> **Supplied data**
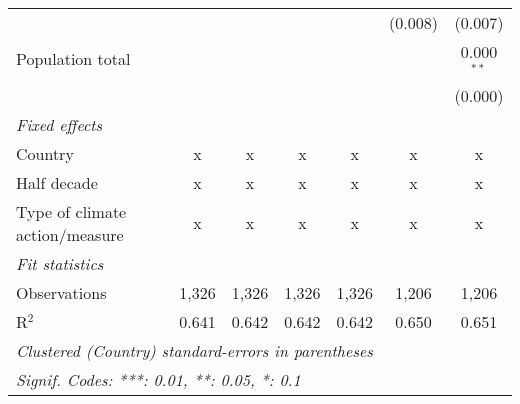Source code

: \begin{tabular}{lcccccc}
                                           &         &         &         &             & (0.008)      & (0.007)\\   
   Population total                        &         &         &         &             &              & 0.000$^{**}$\\   
                                           &         &         &         &             &              & (0.000)\\   
   \emph{Fixed effects}\\
   Country                                 & x       & x       & x       & x           & x            & x\\  
   Half decade                             & x       & x       & x       & x           & x            & x\\  
   Type of climate action/measure          & x       & x       & x       & x           & x            & x\\  
   \midrule \emph{Fit statistics}\\
   Observations                            & 1,326   & 1,326   & 1,326   & 1,326       & 1,206        & 1,206\\  
   R$^2$                                   & 0.641   & 0.642   & 0.642   & 0.642       & 0.650        & 0.651\\  
   \midrule
   \multicolumn{7}{l}{\emph{Clustered (Country) standard-errors in parentheses}}\\
   \multicolumn{7}{l}{\emph{Signif. Codes: ***: 0.01, **: 0.05, *: 0.1}}\\
\end{tabular}
\par\endgroup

> **Exercise requirements**
What is needed is the data above, retyped exactly, with every picture left out.

> **Task solution**
Source code

: \begin{tabular}{lcccccc}
                                           &         &         &         &             & (0.008)      & (0.007)\\   
   Population total                        &         &         &         &             &              & 0.000$^{**}$\\   
                                           &         &         &         &             &              & (0.000)\\   
   \emph{Fixed effects}\\
   Country                                 & x       & x       & x       & x           & x            & x\\  
   Half decade                             & x       & x       & x       & x           & x            & x\\  
   Type of climate action/measure          & x       & x       & x       & x           & x            & x\\  
   \midrule \emph{Fit statistics}\\
   Observations                            & 1,326   & 1,326   & 1,326   & 1,326       & 1,206        & 1,206\\  
   R$^2$                                   & 0.641   & 0.642   & 0.642   & 0.642       & 0.650        & 0.651\\  
   \midrule
   \multicolumn{7}{l}{\emph{Clustered (Country) standard-errors in parentheses}}\\
   \multicolumn{7}{l}{\emph{Signif. Codes: ***: 0.01, **: 0.05, *: 0.1}}\\
\end{tabular}
\par\endgroup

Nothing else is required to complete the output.